Let us spend more time with what has been called the hallmark of absolute stability, namely compression. Compression is the act of pressing surfaces together. The primary purpose of compression is to create friction between the opposing surfaces via fracture interdigitation. Remember the definition of absolute stability is the absence of motion between fracture fragments under physiologic load. As a fracture is subjected to different types of load, the amount of friction between the surfaces of the fragments acts to prevent motion between the surfaces. This friction provides intrinsic stability to the reduced bone and thereby protects the implants by unloading them. This allows the implant to serve more efficiently in a load-sharing environment and win the race between fracture healing and implant failure. An implant in this scenario is less dependent on early fracture healing to protect it from reaching its load cycle limit and failing.
Compression can be divided into different categories. Let us first consider the difference between axial compression and transaxial compression. In this setting, axial is defined as along the axis of the limb. Ideally, compression is applied perpendicular to the orientation of the fracture. If applied in any direction other than perpendicular, some of the compression is lost to shear (force along the surface of the fracture rather than perpendicular to the surface of the fracture). A simple way to envision this is to consider the concept of a vector. A vector is a geometric entity that has both a magnitude and a direction. A resultant vector can be broken down into its component vectors. The magnitude in this scenario is the amount of force that is being created. The direction is the orientation of application of that force. Look closely at Figure 8-17 . The force of compression is in a less than ideal direction. Because of the orientation of the fracture surfaces, a substantial amount of shear is introduced. When shear is created, it is both inefficient for compression and harmful to the reduction of the fracture (i.e., may displace an anatomically reduced fracture). Following this vector concept, axial compression would be best used when the fracture is nearly perpendicular to the long axis of the bone. The fracture pattern that would be most perpendicular to the long axis of the bone would be a transversely oriented fracture.
Many different tools and implant design modifications have been created to assist with axial compression.
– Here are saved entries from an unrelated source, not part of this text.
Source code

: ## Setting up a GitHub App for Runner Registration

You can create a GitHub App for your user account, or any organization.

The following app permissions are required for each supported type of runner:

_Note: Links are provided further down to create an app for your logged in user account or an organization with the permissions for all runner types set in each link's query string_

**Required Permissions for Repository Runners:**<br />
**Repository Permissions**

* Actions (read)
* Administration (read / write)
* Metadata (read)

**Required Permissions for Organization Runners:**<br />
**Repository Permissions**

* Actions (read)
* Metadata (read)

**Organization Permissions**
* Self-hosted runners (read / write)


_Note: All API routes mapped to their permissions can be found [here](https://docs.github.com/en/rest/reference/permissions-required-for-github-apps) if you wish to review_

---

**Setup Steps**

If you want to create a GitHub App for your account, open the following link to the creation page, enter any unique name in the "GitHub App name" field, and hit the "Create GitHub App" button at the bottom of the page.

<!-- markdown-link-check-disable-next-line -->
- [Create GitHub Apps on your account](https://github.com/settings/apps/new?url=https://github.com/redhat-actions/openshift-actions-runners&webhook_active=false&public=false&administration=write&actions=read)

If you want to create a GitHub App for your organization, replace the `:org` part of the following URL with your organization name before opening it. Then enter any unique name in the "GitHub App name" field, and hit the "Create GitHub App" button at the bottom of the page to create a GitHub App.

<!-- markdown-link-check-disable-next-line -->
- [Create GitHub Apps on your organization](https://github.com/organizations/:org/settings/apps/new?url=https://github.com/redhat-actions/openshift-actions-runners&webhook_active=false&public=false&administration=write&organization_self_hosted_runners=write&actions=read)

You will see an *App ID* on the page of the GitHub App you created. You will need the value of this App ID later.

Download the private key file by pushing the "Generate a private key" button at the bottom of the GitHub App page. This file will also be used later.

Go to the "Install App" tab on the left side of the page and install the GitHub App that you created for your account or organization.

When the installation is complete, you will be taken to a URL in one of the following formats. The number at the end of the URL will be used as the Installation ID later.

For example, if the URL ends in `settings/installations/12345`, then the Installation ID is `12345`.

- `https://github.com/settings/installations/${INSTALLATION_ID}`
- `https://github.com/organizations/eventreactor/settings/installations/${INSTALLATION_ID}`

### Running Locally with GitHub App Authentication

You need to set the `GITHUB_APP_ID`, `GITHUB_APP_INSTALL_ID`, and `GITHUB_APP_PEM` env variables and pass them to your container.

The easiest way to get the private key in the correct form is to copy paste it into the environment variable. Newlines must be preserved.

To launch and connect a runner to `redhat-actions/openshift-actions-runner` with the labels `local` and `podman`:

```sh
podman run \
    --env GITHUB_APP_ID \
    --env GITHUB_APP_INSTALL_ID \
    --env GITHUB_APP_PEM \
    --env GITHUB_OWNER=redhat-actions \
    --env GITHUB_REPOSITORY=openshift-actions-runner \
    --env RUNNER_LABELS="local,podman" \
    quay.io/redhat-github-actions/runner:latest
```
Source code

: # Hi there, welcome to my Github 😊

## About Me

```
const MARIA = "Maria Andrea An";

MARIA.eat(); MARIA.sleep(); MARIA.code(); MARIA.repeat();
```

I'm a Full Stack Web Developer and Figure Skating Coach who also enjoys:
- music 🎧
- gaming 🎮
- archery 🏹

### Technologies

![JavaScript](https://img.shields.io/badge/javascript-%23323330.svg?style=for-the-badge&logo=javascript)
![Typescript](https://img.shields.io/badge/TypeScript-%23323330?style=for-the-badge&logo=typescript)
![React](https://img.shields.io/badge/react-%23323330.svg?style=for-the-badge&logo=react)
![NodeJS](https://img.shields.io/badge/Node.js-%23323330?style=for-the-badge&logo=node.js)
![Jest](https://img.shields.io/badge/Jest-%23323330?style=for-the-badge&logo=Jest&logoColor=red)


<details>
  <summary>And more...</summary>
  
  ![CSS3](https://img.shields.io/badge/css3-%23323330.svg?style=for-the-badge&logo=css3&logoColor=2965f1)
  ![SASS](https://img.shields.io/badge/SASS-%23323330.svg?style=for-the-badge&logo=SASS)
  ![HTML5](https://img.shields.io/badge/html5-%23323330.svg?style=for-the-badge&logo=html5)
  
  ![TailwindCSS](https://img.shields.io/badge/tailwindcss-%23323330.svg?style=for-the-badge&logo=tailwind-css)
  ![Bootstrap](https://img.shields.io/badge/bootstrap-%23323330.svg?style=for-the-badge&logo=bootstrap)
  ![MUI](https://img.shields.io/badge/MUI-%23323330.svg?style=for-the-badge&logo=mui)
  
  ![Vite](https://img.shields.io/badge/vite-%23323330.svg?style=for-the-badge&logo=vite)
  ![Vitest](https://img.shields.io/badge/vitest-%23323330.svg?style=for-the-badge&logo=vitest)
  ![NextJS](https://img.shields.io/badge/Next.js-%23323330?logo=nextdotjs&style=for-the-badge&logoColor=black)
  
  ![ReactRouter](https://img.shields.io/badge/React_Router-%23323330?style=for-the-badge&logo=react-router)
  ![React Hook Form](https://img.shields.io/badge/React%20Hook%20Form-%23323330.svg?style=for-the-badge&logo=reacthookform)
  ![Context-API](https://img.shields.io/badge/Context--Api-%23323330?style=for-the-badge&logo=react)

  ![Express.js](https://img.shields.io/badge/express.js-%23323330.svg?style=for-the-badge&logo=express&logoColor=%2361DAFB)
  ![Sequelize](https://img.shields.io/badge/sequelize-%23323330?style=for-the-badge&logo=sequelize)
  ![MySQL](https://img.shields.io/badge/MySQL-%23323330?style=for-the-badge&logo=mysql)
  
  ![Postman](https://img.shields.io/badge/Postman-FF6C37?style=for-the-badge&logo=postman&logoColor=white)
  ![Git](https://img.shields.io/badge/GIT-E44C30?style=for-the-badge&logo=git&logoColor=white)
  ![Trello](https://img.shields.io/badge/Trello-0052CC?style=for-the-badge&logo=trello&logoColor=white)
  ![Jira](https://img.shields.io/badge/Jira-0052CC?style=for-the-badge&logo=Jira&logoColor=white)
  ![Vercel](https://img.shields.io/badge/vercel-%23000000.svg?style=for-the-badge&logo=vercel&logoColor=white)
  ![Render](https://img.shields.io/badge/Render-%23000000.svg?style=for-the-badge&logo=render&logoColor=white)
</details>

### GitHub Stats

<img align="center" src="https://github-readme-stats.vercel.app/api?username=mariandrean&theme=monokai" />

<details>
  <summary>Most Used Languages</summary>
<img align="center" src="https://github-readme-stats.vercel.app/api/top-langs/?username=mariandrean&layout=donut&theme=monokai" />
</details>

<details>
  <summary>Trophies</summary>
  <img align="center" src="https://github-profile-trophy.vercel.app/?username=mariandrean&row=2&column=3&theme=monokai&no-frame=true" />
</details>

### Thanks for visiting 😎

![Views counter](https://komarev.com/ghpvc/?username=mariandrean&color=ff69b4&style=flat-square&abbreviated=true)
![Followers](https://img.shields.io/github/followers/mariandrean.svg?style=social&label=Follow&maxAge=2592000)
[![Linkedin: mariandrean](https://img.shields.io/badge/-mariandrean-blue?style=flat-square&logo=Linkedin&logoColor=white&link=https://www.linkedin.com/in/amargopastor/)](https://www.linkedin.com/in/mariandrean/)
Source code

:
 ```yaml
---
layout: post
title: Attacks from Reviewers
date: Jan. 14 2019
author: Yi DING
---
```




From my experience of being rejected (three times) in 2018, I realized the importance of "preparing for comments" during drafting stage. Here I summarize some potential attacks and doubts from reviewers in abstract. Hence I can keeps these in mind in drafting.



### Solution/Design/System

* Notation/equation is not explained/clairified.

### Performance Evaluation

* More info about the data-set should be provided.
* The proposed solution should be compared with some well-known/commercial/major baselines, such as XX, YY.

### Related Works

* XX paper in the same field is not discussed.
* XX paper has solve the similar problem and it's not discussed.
These tools are designed to be used primarily with plate osteosynthesis. They were created primarily to achieve preload. Preload is defined as tensioning an implant and reciprocally compressing the bone or fracture surfaces, before the patient actively subjects the implant to load. A logical way to approach this is through an abbreviated review of plate hole design. By understanding how and why the design of plate holes has changed over time, it allows you to reason through methods of axial compression. More time will be spent describing the differences in plate holes later under the “Fixation” heading in the flowchart.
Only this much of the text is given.